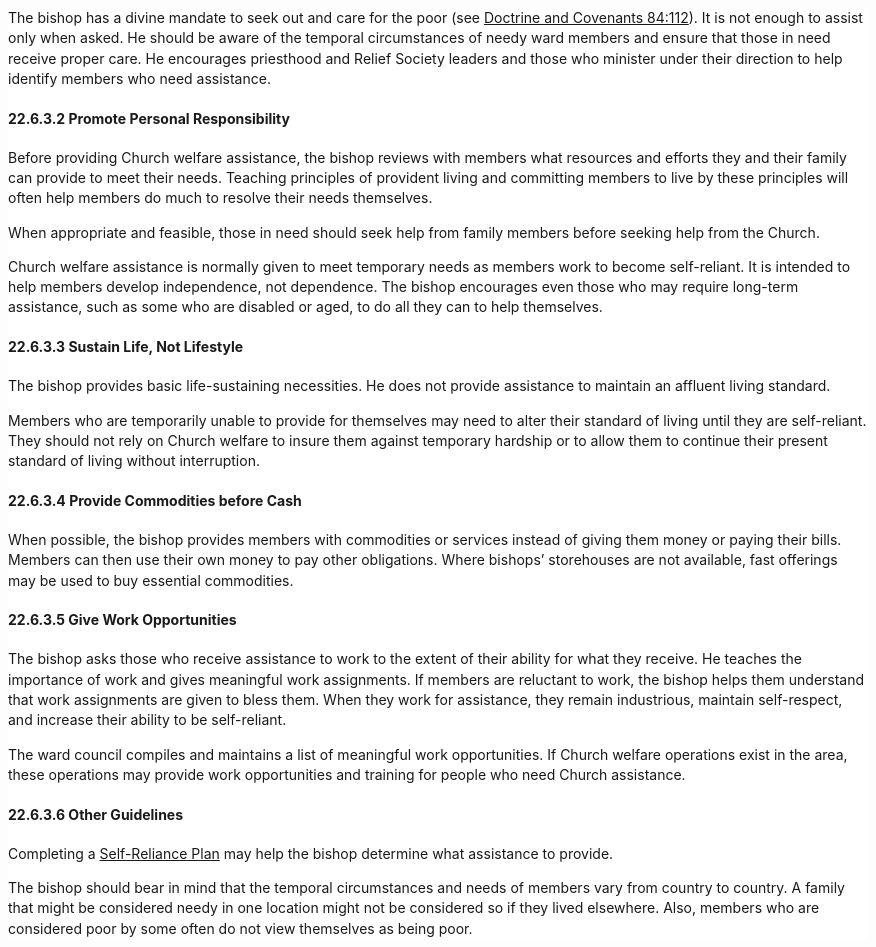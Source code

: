The bishop has a divine mandate to seek out and care for the poor (see [Doctrine and Covenants 84:112](/study/scriptures/dc-testament/dc/84.112?lang=eng#p112)). It is not enough to assist only when asked. He should be aware of the temporal circumstances of needy ward members and ensure that those in need receive proper care. He encourages priesthood and Relief Society leaders and those who minister under their direction to help identify members who need assistance.

#### 22.6.3.2 Promote Personal Responsibility

Before providing Church welfare assistance, the bishop reviews with members what resources and efforts they and their family can provide to meet their needs. Teaching principles of provident living and committing members to live by these principles will often help members do much to resolve their needs themselves.

When appropriate and feasible, those in need should seek help from family members before seeking help from the Church.

Church welfare assistance is normally given to meet temporary needs as members work to become self-reliant. It is intended to help members develop independence, not dependence. The bishop encourages even those who may require long-term assistance, such as some who are disabled or aged, to do all they can to help themselves.

#### 22.6.3.3 Sustain Life, Not Lifestyle

The bishop provides basic life-sustaining necessities. He does not provide assistance to maintain an affluent living standard.

Members who are temporarily unable to provide for themselves may need to alter their standard of living until they are self-reliant. They should not rely on Church welfare to insure them against temporary hardship or to allow them to continue their present standard of living without interruption.

#### 22.6.3.4 Provide Commodities before Cash

When possible, the bishop provides members with commodities or services instead of giving them money or paying their bills. Members can then use their own money to pay other obligations. Where bishops’ storehouses are not available, fast offerings may be used to buy essential commodities.

#### 22.6.3.5 Give Work Opportunities

The bishop asks those who receive assistance to work to the extent of their ability for what they receive. He teaches the importance of work and gives meaningful work assignments. If members are reluctant to work, the bishop helps them understand that work assignments are given to bless them. When they work for assistance, they remain industrious, maintain self-respect, and increase their ability to be self-reliant.

The ward council compiles and maintains a list of meaningful work opportunities. If Church welfare operations exist in the area, these operations may provide work opportunities and training for people who need Church assistance.

#### 22.6.3.6 Other Guidelines

Completing a [Self-Reliance Plan](http://www.churchofjesuschrist.org/topics/welfare/leader-resources/topics) may help the bishop determine what assistance to provide.

The bishop should bear in mind that the temporal circumstances and needs of members vary from country to country. A family that might be considered needy in one location might not be considered so if they lived elsewhere. Also, members who are considered poor by some often do not view themselves as being poor.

☆ ☆ ☆ ☆ ☆ ☆ ☆

DIRECTIONS FOR THIS TASK — Return only the number of lines above in which the string "resources" occurs.

SOLUTION TO THIS PROBLEM — 2